### WHAT TO DO
What is needed here is an exact repetition of the records below, beginning at the line that has "- 是 HTML 4 的升级版本" and stopping after the line that has "#### Closed Pull Requests".
★ ★ ★ ★ ★
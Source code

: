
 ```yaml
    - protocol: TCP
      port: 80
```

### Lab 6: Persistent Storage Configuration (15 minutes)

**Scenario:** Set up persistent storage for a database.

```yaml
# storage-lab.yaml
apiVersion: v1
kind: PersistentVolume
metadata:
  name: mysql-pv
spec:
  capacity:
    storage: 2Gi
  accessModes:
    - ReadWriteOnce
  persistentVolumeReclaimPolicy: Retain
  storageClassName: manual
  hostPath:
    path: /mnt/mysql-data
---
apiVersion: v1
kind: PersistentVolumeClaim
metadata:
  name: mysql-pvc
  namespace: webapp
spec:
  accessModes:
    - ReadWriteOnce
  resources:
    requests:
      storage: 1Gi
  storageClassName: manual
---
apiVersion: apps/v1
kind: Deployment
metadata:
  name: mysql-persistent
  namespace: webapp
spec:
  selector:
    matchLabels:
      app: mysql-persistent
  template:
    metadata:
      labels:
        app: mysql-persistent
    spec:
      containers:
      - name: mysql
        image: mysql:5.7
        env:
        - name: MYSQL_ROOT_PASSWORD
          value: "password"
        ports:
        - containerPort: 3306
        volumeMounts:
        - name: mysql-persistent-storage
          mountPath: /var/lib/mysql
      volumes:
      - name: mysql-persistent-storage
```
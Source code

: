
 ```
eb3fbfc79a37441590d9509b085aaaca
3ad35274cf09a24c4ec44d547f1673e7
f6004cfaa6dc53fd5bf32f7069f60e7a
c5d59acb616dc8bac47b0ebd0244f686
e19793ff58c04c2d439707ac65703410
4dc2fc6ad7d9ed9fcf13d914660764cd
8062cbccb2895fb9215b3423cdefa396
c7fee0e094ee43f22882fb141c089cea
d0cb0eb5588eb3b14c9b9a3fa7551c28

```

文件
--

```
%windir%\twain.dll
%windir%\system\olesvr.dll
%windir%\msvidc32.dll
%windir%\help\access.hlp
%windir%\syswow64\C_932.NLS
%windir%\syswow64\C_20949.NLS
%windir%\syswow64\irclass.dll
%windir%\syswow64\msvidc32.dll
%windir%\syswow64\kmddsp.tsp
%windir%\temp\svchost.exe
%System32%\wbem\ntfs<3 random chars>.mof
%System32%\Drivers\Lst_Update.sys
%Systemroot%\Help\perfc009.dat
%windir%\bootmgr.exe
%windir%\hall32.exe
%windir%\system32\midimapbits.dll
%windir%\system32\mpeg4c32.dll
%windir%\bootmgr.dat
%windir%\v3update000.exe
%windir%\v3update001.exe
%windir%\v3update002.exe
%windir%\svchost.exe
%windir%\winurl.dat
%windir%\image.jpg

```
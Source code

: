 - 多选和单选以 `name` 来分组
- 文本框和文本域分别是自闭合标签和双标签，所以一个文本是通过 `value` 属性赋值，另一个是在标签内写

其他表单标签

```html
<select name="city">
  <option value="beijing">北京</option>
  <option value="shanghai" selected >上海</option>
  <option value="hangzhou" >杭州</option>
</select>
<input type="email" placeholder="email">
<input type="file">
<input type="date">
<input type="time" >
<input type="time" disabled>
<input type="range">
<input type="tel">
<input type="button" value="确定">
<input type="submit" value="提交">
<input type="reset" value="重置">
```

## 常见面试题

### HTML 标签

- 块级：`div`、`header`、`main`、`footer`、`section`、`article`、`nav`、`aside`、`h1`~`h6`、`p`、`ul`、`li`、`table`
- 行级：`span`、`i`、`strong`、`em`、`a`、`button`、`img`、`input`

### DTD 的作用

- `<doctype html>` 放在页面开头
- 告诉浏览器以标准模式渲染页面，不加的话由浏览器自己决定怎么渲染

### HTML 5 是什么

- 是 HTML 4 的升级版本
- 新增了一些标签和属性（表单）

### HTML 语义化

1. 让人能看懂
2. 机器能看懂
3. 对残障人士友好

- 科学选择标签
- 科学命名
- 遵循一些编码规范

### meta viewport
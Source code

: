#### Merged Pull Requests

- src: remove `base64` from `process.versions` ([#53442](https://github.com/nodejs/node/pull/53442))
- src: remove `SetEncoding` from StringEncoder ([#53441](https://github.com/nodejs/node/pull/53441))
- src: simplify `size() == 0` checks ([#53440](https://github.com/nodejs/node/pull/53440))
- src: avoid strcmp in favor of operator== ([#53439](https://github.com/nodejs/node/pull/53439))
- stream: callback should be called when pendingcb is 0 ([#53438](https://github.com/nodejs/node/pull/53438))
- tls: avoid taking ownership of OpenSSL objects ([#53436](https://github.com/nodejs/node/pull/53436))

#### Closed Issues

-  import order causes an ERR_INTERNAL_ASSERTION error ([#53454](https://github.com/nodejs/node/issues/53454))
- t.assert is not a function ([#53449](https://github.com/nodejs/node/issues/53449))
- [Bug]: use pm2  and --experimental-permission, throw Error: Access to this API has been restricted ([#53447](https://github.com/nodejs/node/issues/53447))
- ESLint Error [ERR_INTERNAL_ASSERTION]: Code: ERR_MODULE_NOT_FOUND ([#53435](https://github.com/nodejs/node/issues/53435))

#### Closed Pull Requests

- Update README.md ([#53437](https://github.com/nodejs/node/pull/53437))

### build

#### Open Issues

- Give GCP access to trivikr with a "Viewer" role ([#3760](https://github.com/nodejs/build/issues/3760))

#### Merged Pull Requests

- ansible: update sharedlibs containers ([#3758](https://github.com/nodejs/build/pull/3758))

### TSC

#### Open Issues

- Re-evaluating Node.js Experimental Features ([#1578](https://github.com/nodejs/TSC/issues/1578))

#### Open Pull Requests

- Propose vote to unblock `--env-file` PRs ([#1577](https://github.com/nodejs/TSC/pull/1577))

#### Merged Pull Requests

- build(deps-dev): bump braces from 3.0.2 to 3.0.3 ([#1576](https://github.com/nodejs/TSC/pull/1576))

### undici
★ ★ ★ ★ ★
### COMPLETED TASK
- 是 HTML 4 的升级版本
- 新增了一些标签和属性（表单）

### HTML 语义化

1. 让人能看懂
2. 机器能看懂
3. 对残障人士友好

- 科学选择标签
- 科学命名
- 遵循一些编码规范

### meta viewport
Source code

:#### Merged Pull Requests

- src: remove `base64` from `process.versions` ([#53442](https://github.com/nodejs/node/pull/53442))
- src: remove `SetEncoding` from StringEncoder ([#53441](https://github.com/nodejs/node/pull/53441))
- src: simplify `size() == 0` checks ([#53440](https://github.com/nodejs/node/pull/53440))
- src: avoid strcmp in favor of operator== ([#53439](https://github.com/nodejs/node/pull/53439))
- stream: callback should be called when pendingcb is 0 ([#53438](https://github.com/nodejs/node/pull/53438))
- tls: avoid taking ownership of OpenSSL objects ([#53436](https://github.com/nodejs/node/pull/53436))

#### Closed Issues

-  import order causes an ERR_INTERNAL_ASSERTION error ([#53454](https://github.com/nodejs/node/issues/53454))
- t.assert is not a function ([#53449](https://github.com/nodejs/node/issues/53449))
- [Bug]: use pm2  and --experimental-permission, throw Error: Access to this API has been restricted ([#53447](https://github.com/nodejs/node/issues/53447))
- ESLint Error [ERR_INTERNAL_ASSERTION]: Code: ERR_MODULE_NOT_FOUND ([#53435](https://github.com/nodejs/node/issues/53435))

#### Closed Pull Requests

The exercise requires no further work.